───── Supplied data ─────

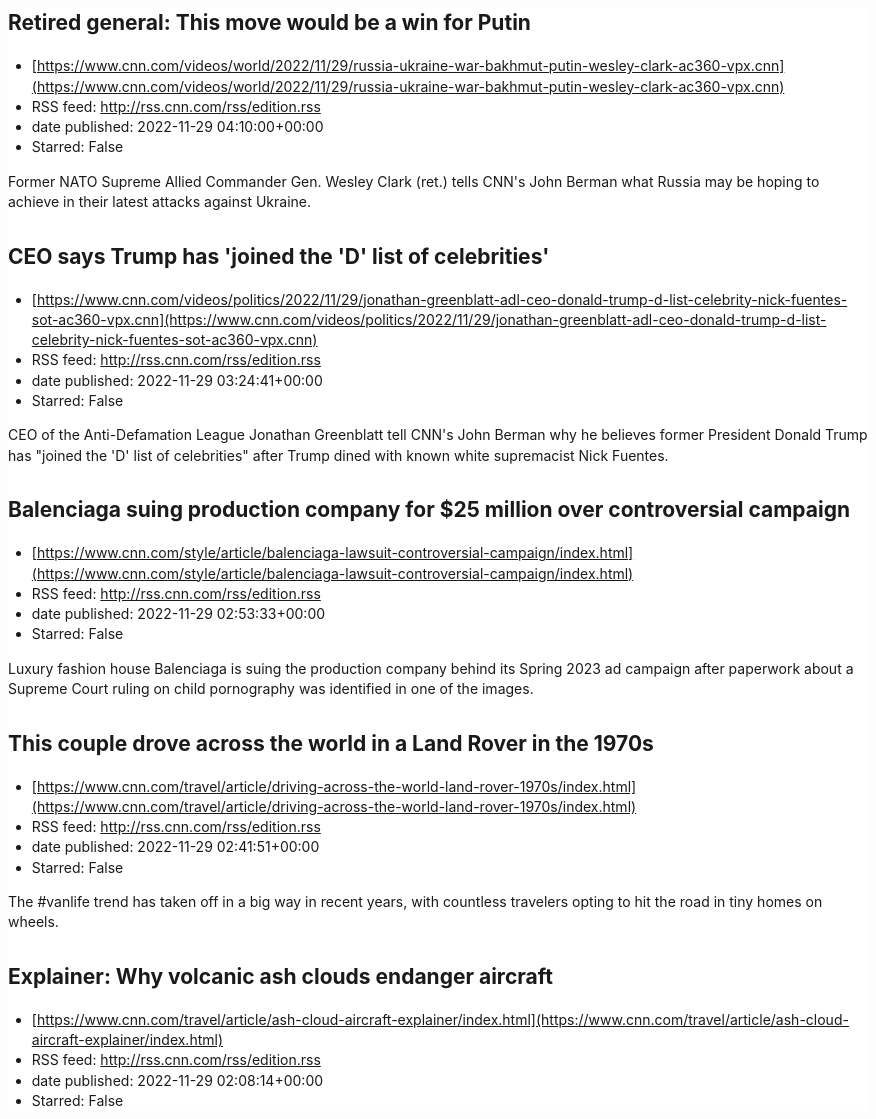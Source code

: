 

## Retired general: This move would be a win for Putin
 - [https://www.cnn.com/videos/world/2022/11/29/russia-ukraine-war-bakhmut-putin-wesley-clark-ac360-vpx.cnn](https://www.cnn.com/videos/world/2022/11/29/russia-ukraine-war-bakhmut-putin-wesley-clark-ac360-vpx.cnn)
 - RSS feed: http://rss.cnn.com/rss/edition.rss
 - date published: 2022-11-29 04:10:00+00:00
 - Starred: False

Former NATO Supreme Allied Commander Gen. Wesley Clark (ret.) tells CNN's John Berman what Russia may be hoping to achieve in their latest attacks against Ukraine.

## CEO says Trump has 'joined the 'D' list of celebrities'
 - [https://www.cnn.com/videos/politics/2022/11/29/jonathan-greenblatt-adl-ceo-donald-trump-d-list-celebrity-nick-fuentes-sot-ac360-vpx.cnn](https://www.cnn.com/videos/politics/2022/11/29/jonathan-greenblatt-adl-ceo-donald-trump-d-list-celebrity-nick-fuentes-sot-ac360-vpx.cnn)
 - RSS feed: http://rss.cnn.com/rss/edition.rss
 - date published: 2022-11-29 03:24:41+00:00
 - Starred: False

CEO of the Anti-Defamation League Jonathan Greenblatt tell CNN's John Berman why he believes former President Donald Trump has "joined the 'D' list of celebrities" after Trump dined with known white supremacist Nick Fuentes.

## Balenciaga suing production company for $25 million over controversial campaign
 - [https://www.cnn.com/style/article/balenciaga-lawsuit-controversial-campaign/index.html](https://www.cnn.com/style/article/balenciaga-lawsuit-controversial-campaign/index.html)
 - RSS feed: http://rss.cnn.com/rss/edition.rss
 - date published: 2022-11-29 02:53:33+00:00
 - Starred: False

Luxury fashion house Balenciaga is suing the production company behind its Spring 2023 ad campaign after paperwork about a Supreme Court ruling on child pornography was identified in one of the images.

## This couple drove across the world in a Land Rover in the 1970s
 - [https://www.cnn.com/travel/article/driving-across-the-world-land-rover-1970s/index.html](https://www.cnn.com/travel/article/driving-across-the-world-land-rover-1970s/index.html)
 - RSS feed: http://rss.cnn.com/rss/edition.rss
 - date published: 2022-11-29 02:41:51+00:00
 - Starred: False

The #vanlife trend has taken off in a big way in recent years, with countless travelers opting to hit the road in tiny homes on wheels.

## Explainer: Why volcanic ash clouds endanger aircraft
 - [https://www.cnn.com/travel/article/ash-cloud-aircraft-explainer/index.html](https://www.cnn.com/travel/article/ash-cloud-aircraft-explainer/index.html)
 - RSS feed: http://rss.cnn.com/rss/edition.rss
 - date published: 2022-11-29 02:08:14+00:00
 - Starred: False
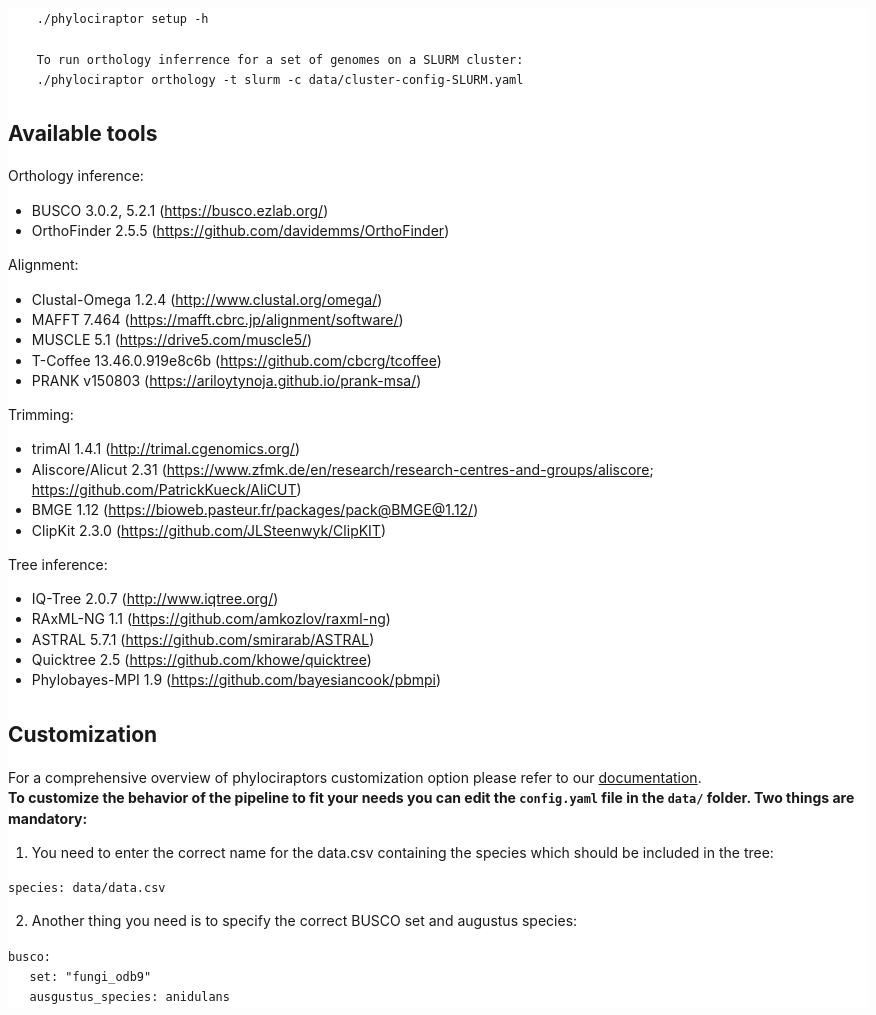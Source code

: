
 ```
	./phylociraptor setup -h

	To run orthology inferrence for a set of genomes on a SLURM cluster:
	./phylociraptor orthology -t slurm -c data/cluster-config-SLURM.yaml

```

## Available tools

Orthology inference:

- BUSCO 3.0.2, 5.2.1 (https://busco.ezlab.org/)
- OrthoFinder 2.5.5 (https://github.com/davidemms/OrthoFinder)

Alignment:

- Clustal-Omega 1.2.4 (http://www.clustal.org/omega/)
- MAFFT 7.464 (https://mafft.cbrc.jp/alignment/software/)
- MUSCLE 5.1 (https://drive5.com/muscle5/)
- T-Coffee 13.46.0.919e8c6b (https://github.com/cbcrg/tcoffee)
- PRANK v150803 (https://ariloytynoja.github.io/prank-msa/)

Trimming:

- trimAl 1.4.1 (http://trimal.cgenomics.org/)
- Aliscore/Alicut 2.31 (https://www.zfmk.de/en/research/research-centres-and-groups/aliscore; https://github.com/PatrickKueck/AliCUT)
- BMGE 1.12 (https://bioweb.pasteur.fr/packages/pack@BMGE@1.12/)
- ClipKit 2.3.0 (https://github.com/JLSteenwyk/ClipKIT)

Tree inference:

- IQ-Tree 2.0.7 (http://www.iqtree.org/)
- RAxML-NG 1.1 (https://github.com/amkozlov/raxml-ng)
- ASTRAL 5.7.1 (https://github.com/smirarab/ASTRAL)
- Quicktree 2.5 (https://github.com/khowe/quicktree)
- Phylobayes-MPI 1.9 (https://github.com/bayesiancook/pbmpi)


## Customization

For a comprehensive overview of phylociraptors customization option please refer to our [documentation](https://phylociraptor.readthedocs.io).  
**To customize the behavior of the pipeline to fit your needs you can edit the `config.yaml` file in the `data/` folder. Two things are mandatory:**

1. You need to enter the correct name for the data.csv containing the species which should be included in the tree:

```
species: data/data.csv
```

2. Another thing you need is to specify the correct BUSCO set and augustus species:

```
busco:
   set: "fungi_odb9"
   ausgustus_species: anidulans
```
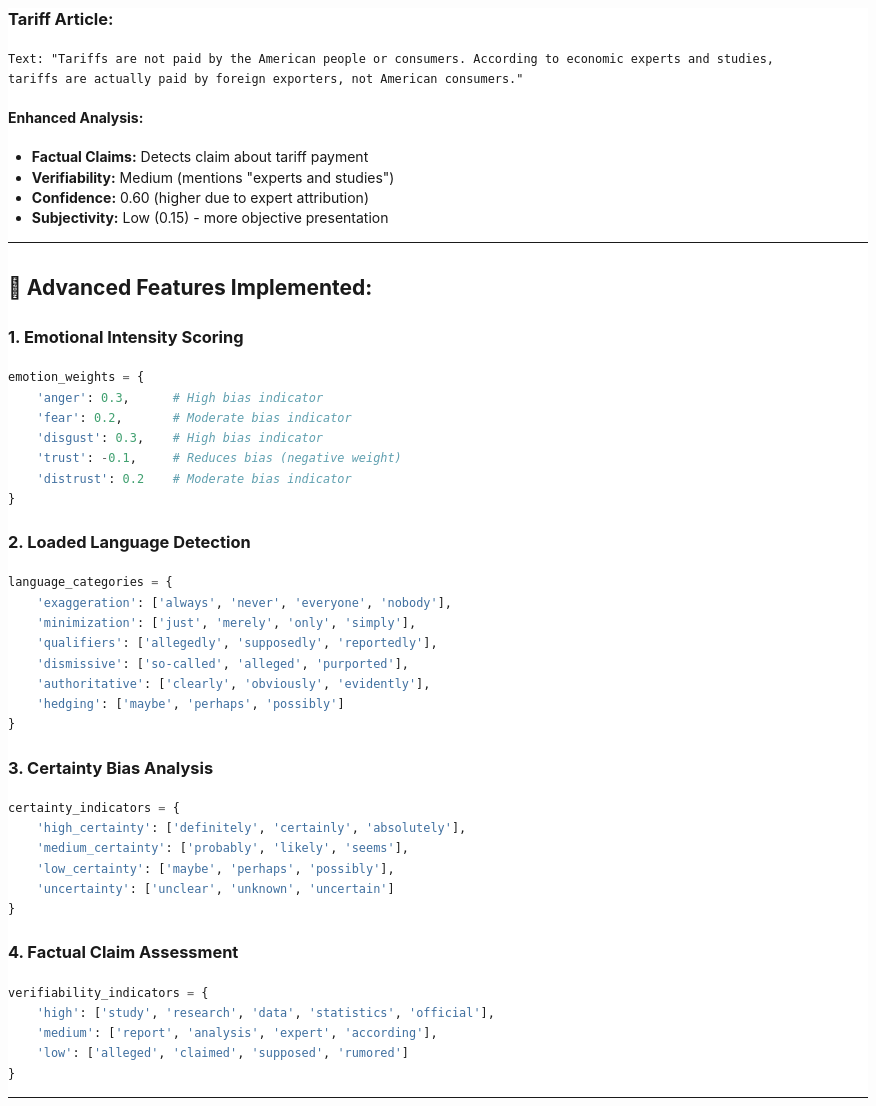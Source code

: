 ### **Tariff Article:**
```
Text: "Tariffs are not paid by the American people or consumers. According to economic experts and studies, 
tariffs are actually paid by foreign exporters, not American consumers."
```

#### **Enhanced Analysis:**
- **Factual Claims:** Detects claim about tariff payment
- **Verifiability:** Medium (mentions "experts and studies")
- **Confidence:** 0.60 (higher due to expert attribution)
- **Subjectivity:** Low (0.15) - more objective presentation

---

## 🚀 **Advanced Features Implemented:**

### 1. **Emotional Intensity Scoring**
```python
emotion_weights = {
    'anger': 0.3,      # High bias indicator
    'fear': 0.2,       # Moderate bias indicator  
    'disgust': 0.3,    # High bias indicator
    'trust': -0.1,     # Reduces bias (negative weight)
    'distrust': 0.2    # Moderate bias indicator
}
```

### 2. **Loaded Language Detection**
```python
language_categories = {
    'exaggeration': ['always', 'never', 'everyone', 'nobody'],
    'minimization': ['just', 'merely', 'only', 'simply'],
    'qualifiers': ['allegedly', 'supposedly', 'reportedly'],
    'dismissive': ['so-called', 'alleged', 'purported'],
    'authoritative': ['clearly', 'obviously', 'evidently'],
    'hedging': ['maybe', 'perhaps', 'possibly']
}
```

### 3. **Certainty Bias Analysis**
```python
certainty_indicators = {
    'high_certainty': ['definitely', 'certainly', 'absolutely'],
    'medium_certainty': ['probably', 'likely', 'seems'],
    'low_certainty': ['maybe', 'perhaps', 'possibly'],
    'uncertainty': ['unclear', 'unknown', 'uncertain']
}
```

### 4. **Factual Claim Assessment**
```python
verifiability_indicators = {
    'high': ['study', 'research', 'data', 'statistics', 'official'],
    'medium': ['report', 'analysis', 'expert', 'according'],
    'low': ['alleged', 'claimed', 'supposed', 'rumored']
}
```

---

─────

Exercise aim: Find every line above that contains the word "company", and return each one.

Result:
## Balenciaga suing production company for $25 million over controversial campaign
Luxury fashion house Balenciaga is suing the production company behind its Spring 2023 ad campaign after paperwork about a Supreme Court ruling on child pornography was identified in one of the images.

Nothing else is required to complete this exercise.